Rendered images with source text:
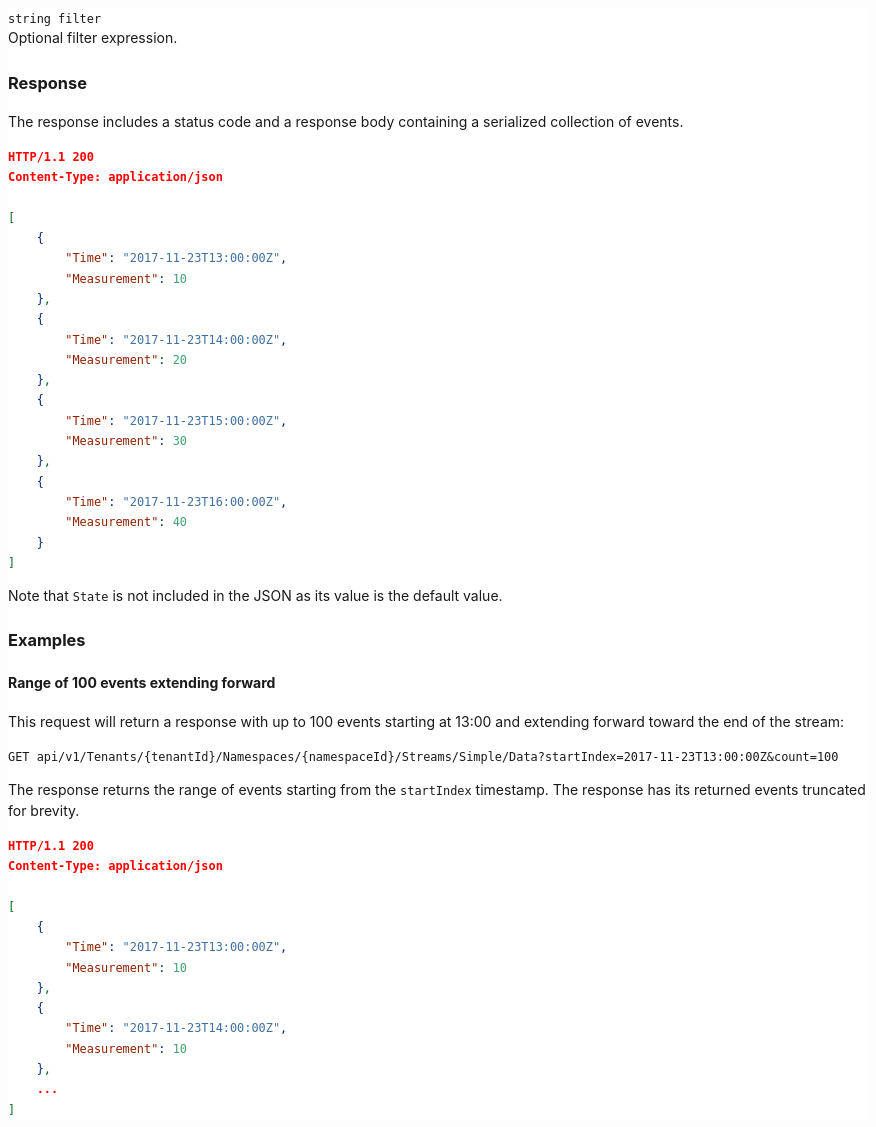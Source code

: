 `string filter`<br>
Optional filter expression.

### Response

The response includes a status code and a response body containing a serialized collection of events.

```json
HTTP/1.1 200
Content-Type: application/json

[
    {
        "Time": "2017-11-23T13:00:00Z",
        "Measurement": 10
    },
    {
        "Time": "2017-11-23T14:00:00Z",
        "Measurement": 20
    },
    {
        "Time": "2017-11-23T15:00:00Z",
        "Measurement": 30
    },
    {
        "Time": "2017-11-23T16:00:00Z",
        "Measurement": 40
    }
]
```

Note that `State` is not included in the JSON as its value is the default value.

### Examples

#### Range of 100 events extending forward 

This request will return a response with up to 100 events starting at 13:00 and extending forward toward the end of the stream:

```text
GET api/v1/Tenants/{tenantId}/Namespaces/{namespaceId}/Streams/Simple/Data?startIndex=2017-11-23T13:00:00Z&count=100
```

The response returns the range of events starting from the `startIndex` timestamp. The response has its returned events truncated for brevity.

```json
HTTP/1.1 200
Content-Type: application/json

[
    {
        "Time": "2017-11-23T13:00:00Z",
        "Measurement": 10
    },
    {
        "Time": "2017-11-23T14:00:00Z",
        "Measurement": 10
    },
    ...
]
```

THE TASK: Look through the entries and give the number of lines containing the word "forward". Add nothing else.

EXPECTED ANSWER: 2